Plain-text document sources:
********************
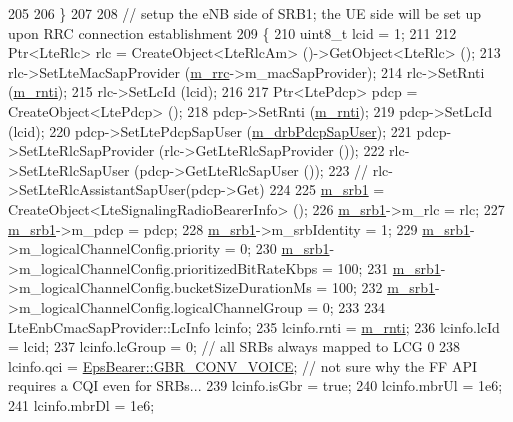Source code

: \begin{DoxyCode}
205 
206   \}
207 
208   \textcolor{comment}{// setup the eNB side of SRB1; the UE side will be set up upon RRC connection establishment}
209   \{
210     uint8\_t lcid = 1;
211 
212     Ptr<LteRlc> rlc = CreateObject<LteRlcAm> ()->GetObject<LteRlc> ();
213     rlc->SetLteMacSapProvider (\hyperlink{classns3_1_1UeManager_ab4405e9f354c66e7c1a4c95832290f5b}{m\_rrc}->m\_macSapProvider);
214     rlc->SetRnti (\hyperlink{classns3_1_1UeManager_a5a72b4fe818f21993bd7f05d7e2c4f83}{m\_rnti});
215     rlc->SetLcId (lcid);
216 
217     Ptr<LtePdcp> pdcp = CreateObject<LtePdcp> ();
218     pdcp->SetRnti (\hyperlink{classns3_1_1UeManager_a5a72b4fe818f21993bd7f05d7e2c4f83}{m\_rnti});
219     pdcp->SetLcId (lcid);
220     pdcp->SetLtePdcpSapUser (\hyperlink{classns3_1_1UeManager_af261f8dc60848f41e18c9fba89d9903d}{m\_drbPdcpSapUser});
221     pdcp->SetLteRlcSapProvider (rlc->GetLteRlcSapProvider ());
222     rlc->SetLteRlcSapUser (pdcp->GetLteRlcSapUser ());
223    \textcolor{comment}{// rlc->SetLteRlcAssistantSapUser(pdcp->Get)}
224 
225     \hyperlink{classns3_1_1UeManager_a196852199b6a48c365eadfec4ba89935}{m\_srb1} = CreateObject<LteSignalingRadioBearerInfo> ();
226     \hyperlink{classns3_1_1UeManager_a196852199b6a48c365eadfec4ba89935}{m\_srb1}->m\_rlc = rlc;
227     \hyperlink{classns3_1_1UeManager_a196852199b6a48c365eadfec4ba89935}{m\_srb1}->m\_pdcp = pdcp;
228     \hyperlink{classns3_1_1UeManager_a196852199b6a48c365eadfec4ba89935}{m\_srb1}->m\_srbIdentity = 1;
229     \hyperlink{classns3_1_1UeManager_a196852199b6a48c365eadfec4ba89935}{m\_srb1}->m\_logicalChannelConfig.priority = 0;
230     \hyperlink{classns3_1_1UeManager_a196852199b6a48c365eadfec4ba89935}{m\_srb1}->m\_logicalChannelConfig.prioritizedBitRateKbps = 100;
231     \hyperlink{classns3_1_1UeManager_a196852199b6a48c365eadfec4ba89935}{m\_srb1}->m\_logicalChannelConfig.bucketSizeDurationMs = 100;
232     \hyperlink{classns3_1_1UeManager_a196852199b6a48c365eadfec4ba89935}{m\_srb1}->m\_logicalChannelConfig.logicalChannelGroup = 0;
233 
234     LteEnbCmacSapProvider::LcInfo lcinfo;
235     lcinfo.rnti = \hyperlink{classns3_1_1UeManager_a5a72b4fe818f21993bd7f05d7e2c4f83}{m\_rnti};
236     lcinfo.lcId = lcid;
237     lcinfo.lcGroup = 0; \textcolor{comment}{// all SRBs always mapped to LCG 0}
238     lcinfo.qci = \hyperlink{structns3_1_1EpsBearer_aecf0c67109c5eb4ec0b07226fff5885ea02ebd970315c3f749f5abac6e0c3e6d7}{EpsBearer::GBR\_CONV\_VOICE}; \textcolor{comment}{// not sure why the FF API requires a
       CQI even for SRBs...}
239     lcinfo.isGbr = \textcolor{keyword}{true};
240     lcinfo.mbrUl = 1e6;
241     lcinfo.mbrDl = 1e6;

\end{DoxyCode}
********************
=== What to do ===
The lines above that hold "SetRnti" are the result; show every one of them.

=== The completed task ===
214     rlc->SetRnti (\hyperlink{classns3_1_1UeManager_a5a72b4fe818f21993bd7f05d7e2c4f83}{m\_rnti});
218     pdcp->SetRnti (\hyperlink{classns3_1_1UeManager_a5a72b4fe818f21993bd7f05d7e2c4f83}{m\_rnti});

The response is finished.